(Data items)
══════════════════════════════

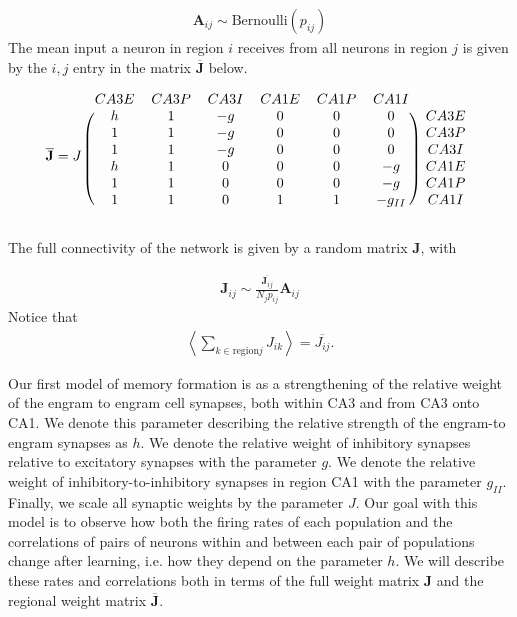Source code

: \documentclass [12pt]{amsart}
\newcommand{\matr}[1]{\mathbf{#1}} %
\newcommand\abk[1]{\left\langle #1 \right\rangle}
\theoremstyle{definition}
\begin{document}
\begin{align*}
\matr A_{ij} \sim \mathrm{Bernoulli}(p_{ij})
\end{align*}
The mean input a neuron in region $i$ receives from all neurons in region $j$ is given by the $i,j$ entry in the matrix $\overline{\matr J}$ below. 


\[
\overline{\matr J} = J \,\, \begin{blockarray}{ccccccc}
 CA3 E & CA3 P & CA3 I & CA1 E & CA1 P  & CA1 I \\
\begin{block}{(cccccc)c}
h & 1 & -g & 0 & 0 & 0 &CA3 E \\
 1 & 1 & -g & 0 & 0 & 0 &CA3 P\\
 1 & 1 & -g & 0 & 0 & 0 &CA3 I \\
h & 1 & 0 & 0 & 0 & -g &CA1 E    \\
1 & 1 & 0 & 0 & 0 & -g &CA1 P  \\
1 & 1& 0 & 1 & 1 & -g_{II}  &CA1 I  \\
\end{block}
\end{blockarray}
 \]
 


The full connectivity of the network is given by a random matrix $\matr J$, with 

\begin{align*}
\matr J_{ij} \sim \frac{\overline{\matr J_{ij}}}{N_j p_{ij}}\matr A_{ij}
\end{align*}
Notice that 
\begin{align*}
\abk{\sum_{k\in \mathrm{ region } j}J_{ik}}= \overline{J_{ij}}.
\end{align*}

Our first model of memory formation is as a strengthening of the relative weight of the engram to engram cell synapses, both within CA3 and from CA3 onto CA1. We denote this parameter describing the relative strength of the engram-to engram synapses as $h$.
We denote the relative weight of inhibitory synapses relative to excitatory synapses with the parameter $g$. We denote the relative weight of inhibitory-to-inhibitory synapses in region CA1 with the parameter $g_{II}$. Finally, we scale all synaptic weights by the parameter $J$. 
Our goal with this model is to observe how both the firing rates of each population and the correlations of pairs of neurons within and between each pair of populations change after learning, i.e. how they depend on the parameter $h$. 
We will describe these rates and correlations both in terms of the full weight matrix $\matr J$ and the regional weight matrix $\overline {\matr J}$. 
\end{document}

══════════════════════════════

** THE PROBLEM **
Would you please copy exactly the part of the entries above that begins at the line containing "h & 1 & 0 & 0 & 0" and ends at the line containing "Our first model", both lines included?

** FINISHED EXERCISE **
h & 1 & 0 & 0 & 0 & -g &CA1 E    \\
1 & 1 & 0 & 0 & 0 & -g &CA1 P  \\
1 & 1& 0 & 1 & 1 & -g_{II}  &CA1 I  \\
\end{block}
\end{blockarray}
 \]
 


The full connectivity of the network is given by a random matrix $\matr J$, with 

\begin{align*}
\matr J_{ij} \sim \frac{\overline{\matr J_{ij}}}{N_j p_{ij}}\matr A_{ij}
\end{align*}
Notice that 
\begin{align*}
\abk{\sum_{k\in \mathrm{ region } j}J_{ik}}= \overline{J_{ij}}.
\end{align*}

Our first model of memory formation is as a strengthening of the relative weight of the engram to engram cell synapses, both within CA3 and from CA3 onto CA1. We denote this parameter describing the relative strength of the engram-to engram synapses as $h$.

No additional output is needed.